## Task requirements:
Print the lines that run from the line with "Tiến – *Gì thế?*" to the line with "Nhàn – *Anh ở trong đó à?*", keeping both end lines, exactly as they appear in the entries below, and nothing else.

Records for this task Start Marker

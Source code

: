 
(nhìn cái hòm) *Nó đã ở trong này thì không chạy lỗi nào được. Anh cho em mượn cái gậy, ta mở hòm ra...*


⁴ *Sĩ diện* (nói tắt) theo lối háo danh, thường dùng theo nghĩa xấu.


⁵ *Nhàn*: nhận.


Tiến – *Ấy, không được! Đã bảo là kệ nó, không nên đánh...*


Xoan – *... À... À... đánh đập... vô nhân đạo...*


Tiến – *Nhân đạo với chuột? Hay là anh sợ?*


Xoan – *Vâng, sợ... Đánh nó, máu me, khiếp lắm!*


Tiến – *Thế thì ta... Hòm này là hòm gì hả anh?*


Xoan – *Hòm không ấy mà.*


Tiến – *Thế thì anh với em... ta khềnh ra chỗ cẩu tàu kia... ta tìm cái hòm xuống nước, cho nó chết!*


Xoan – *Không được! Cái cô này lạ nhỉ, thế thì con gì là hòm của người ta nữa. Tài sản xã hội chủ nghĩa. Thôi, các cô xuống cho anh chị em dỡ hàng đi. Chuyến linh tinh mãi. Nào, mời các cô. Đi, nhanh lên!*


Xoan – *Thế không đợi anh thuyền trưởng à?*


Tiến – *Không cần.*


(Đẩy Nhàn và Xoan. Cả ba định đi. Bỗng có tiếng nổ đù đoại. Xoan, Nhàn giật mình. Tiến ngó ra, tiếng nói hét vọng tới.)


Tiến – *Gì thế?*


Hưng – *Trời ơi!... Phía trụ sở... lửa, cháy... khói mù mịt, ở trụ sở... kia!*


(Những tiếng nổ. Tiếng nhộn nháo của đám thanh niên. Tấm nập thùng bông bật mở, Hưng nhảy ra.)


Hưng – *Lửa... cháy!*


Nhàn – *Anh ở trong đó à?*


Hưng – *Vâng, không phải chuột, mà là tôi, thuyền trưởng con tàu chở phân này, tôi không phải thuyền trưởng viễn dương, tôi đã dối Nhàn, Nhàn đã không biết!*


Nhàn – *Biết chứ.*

Records for this task End Marker

## Task output:
Tiến – *Gì thế?*


Hưng – *Trời ơi!... Phía trụ sở... lửa, cháy... khói mù mịt, ở trụ sở... kia!*


(Những tiếng nổ. Tiếng nhộn nháo của đám thanh niên. Tấm nập thùng bông bật mở, Hưng nhảy ra.)


Hưng – *Lửa... cháy!*


Nhàn – *Anh ở trong đó à?*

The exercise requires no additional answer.